An identical copy of the records below is the expected result.

▼

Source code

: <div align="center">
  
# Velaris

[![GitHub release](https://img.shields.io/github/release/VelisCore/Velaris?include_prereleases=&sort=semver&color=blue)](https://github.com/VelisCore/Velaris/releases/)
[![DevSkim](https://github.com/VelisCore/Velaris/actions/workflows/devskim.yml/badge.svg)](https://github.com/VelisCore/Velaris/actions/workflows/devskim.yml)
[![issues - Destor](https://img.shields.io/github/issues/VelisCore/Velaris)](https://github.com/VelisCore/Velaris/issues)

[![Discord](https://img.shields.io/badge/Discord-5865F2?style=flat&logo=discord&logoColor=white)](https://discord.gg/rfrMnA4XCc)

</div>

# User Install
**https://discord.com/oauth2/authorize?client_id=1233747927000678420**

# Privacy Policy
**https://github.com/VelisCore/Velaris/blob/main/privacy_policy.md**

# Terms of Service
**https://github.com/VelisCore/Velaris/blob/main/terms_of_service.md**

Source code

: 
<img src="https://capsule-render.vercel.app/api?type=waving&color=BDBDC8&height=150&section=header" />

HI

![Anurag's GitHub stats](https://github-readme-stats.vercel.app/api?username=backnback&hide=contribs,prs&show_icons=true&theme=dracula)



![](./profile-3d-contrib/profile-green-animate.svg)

▲

ANSWER SECTION:
Source code

: <div align="center">
  
# Velaris

[![GitHub release](https://img.shields.io/github/release/VelisCore/Velaris?include_prereleases=&sort=semver&color=blue)](https://github.com/VelisCore/Velaris/releases/)
[![DevSkim](https://github.com/VelisCore/Velaris/actions/workflows/devskim.yml/badge.svg)](https://github.com/VelisCore/Velaris/actions/workflows/devskim.yml)
[![issues - Destor](https://img.shields.io/github/issues/VelisCore/Velaris)](https://github.com/VelisCore/Velaris/issues)

[![Discord](https://img.shields.io/badge/Discord-5865F2?style=flat&logo=discord&logoColor=white)](https://discord.gg/rfrMnA4XCc)

</div>

# User Install
**https://discord.com/oauth2/authorize?client_id=1233747927000678420**

# Privacy Policy
**https://github.com/VelisCore/Velaris/blob/main/privacy_policy.md**

# Terms of Service
**https://github.com/VelisCore/Velaris/blob/main/terms_of_service.md**

Source code

: 
<img src="https://capsule-render.vercel.app/api?type=waving&color=BDBDC8&height=150&section=header" />

HI

![Anurag's GitHub stats](https://github-readme-stats.vercel.app/api?username=backnback&hide=contribs,prs&show_icons=true&theme=dracula)



![](./profile-3d-contrib/profile-green-animate.svg)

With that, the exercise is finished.